**Exercise goal**
Scan the records beneath this line for the line holding "- Check each" and the line holding "- Update pipeline diagram in README.", then transcribe exactly those two and all lines between.

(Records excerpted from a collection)
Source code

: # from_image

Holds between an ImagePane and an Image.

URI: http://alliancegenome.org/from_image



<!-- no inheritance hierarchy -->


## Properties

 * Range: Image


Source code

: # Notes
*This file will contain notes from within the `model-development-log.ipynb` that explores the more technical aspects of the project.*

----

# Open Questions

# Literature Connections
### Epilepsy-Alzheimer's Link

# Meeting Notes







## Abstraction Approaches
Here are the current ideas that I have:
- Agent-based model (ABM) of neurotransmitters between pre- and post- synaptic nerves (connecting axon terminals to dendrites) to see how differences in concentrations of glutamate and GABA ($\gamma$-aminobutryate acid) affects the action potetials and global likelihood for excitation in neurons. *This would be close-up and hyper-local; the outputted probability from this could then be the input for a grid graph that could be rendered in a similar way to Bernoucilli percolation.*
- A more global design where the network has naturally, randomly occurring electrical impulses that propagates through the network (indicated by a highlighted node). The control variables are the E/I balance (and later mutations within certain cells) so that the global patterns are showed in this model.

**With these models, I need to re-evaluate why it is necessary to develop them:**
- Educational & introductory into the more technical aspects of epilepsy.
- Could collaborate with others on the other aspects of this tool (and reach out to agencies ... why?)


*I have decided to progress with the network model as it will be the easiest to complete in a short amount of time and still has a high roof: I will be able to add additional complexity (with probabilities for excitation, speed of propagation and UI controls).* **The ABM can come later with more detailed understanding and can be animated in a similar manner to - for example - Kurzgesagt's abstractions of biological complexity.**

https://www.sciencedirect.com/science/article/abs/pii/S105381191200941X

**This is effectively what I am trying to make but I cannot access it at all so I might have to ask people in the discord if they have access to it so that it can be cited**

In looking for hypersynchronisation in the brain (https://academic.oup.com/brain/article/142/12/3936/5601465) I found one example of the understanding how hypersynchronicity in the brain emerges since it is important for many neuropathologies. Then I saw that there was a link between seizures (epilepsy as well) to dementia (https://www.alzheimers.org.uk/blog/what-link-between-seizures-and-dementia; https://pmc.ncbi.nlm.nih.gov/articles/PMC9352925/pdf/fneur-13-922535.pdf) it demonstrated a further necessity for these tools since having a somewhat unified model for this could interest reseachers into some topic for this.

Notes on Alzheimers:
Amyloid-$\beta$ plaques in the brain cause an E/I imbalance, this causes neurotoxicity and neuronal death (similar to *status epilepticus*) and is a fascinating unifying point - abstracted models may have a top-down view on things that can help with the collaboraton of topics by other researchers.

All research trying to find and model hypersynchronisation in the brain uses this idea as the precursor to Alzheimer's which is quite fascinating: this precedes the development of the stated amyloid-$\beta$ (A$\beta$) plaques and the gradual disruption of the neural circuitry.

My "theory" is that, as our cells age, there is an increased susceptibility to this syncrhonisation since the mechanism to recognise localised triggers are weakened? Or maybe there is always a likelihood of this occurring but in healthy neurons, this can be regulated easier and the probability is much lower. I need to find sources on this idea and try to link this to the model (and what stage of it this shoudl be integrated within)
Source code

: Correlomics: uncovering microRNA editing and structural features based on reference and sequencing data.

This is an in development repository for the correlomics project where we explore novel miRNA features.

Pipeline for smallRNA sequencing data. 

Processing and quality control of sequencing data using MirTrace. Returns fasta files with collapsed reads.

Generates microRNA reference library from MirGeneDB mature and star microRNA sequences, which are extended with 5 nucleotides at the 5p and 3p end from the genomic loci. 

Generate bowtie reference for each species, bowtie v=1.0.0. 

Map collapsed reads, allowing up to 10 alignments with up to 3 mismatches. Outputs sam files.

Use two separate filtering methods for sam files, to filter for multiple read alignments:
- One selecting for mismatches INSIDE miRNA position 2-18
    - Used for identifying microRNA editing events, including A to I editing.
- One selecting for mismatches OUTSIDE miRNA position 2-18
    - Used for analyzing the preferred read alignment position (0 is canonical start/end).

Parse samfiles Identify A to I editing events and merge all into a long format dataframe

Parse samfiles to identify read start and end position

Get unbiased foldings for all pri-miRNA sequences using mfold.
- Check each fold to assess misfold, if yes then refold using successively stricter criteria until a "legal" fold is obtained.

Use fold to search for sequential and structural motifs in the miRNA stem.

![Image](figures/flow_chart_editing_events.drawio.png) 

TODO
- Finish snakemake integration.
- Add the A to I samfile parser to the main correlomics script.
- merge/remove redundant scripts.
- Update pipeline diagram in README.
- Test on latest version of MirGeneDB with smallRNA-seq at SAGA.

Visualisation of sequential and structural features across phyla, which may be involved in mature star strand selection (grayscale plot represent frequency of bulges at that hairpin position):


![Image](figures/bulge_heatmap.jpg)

**Worked solution**
- Check each fold to assess misfold, if yes then refold using successively stricter criteria until a "legal" fold is obtained.

Use fold to search for sequential and structural motifs in the miRNA stem.

![Image](figures/flow_chart_editing_events.drawio.png) 

TODO
- Finish snakemake integration.
- Add the A to I samfile parser to the main correlomics script.
- merge/remove redundant scripts.
- Update pipeline diagram in README.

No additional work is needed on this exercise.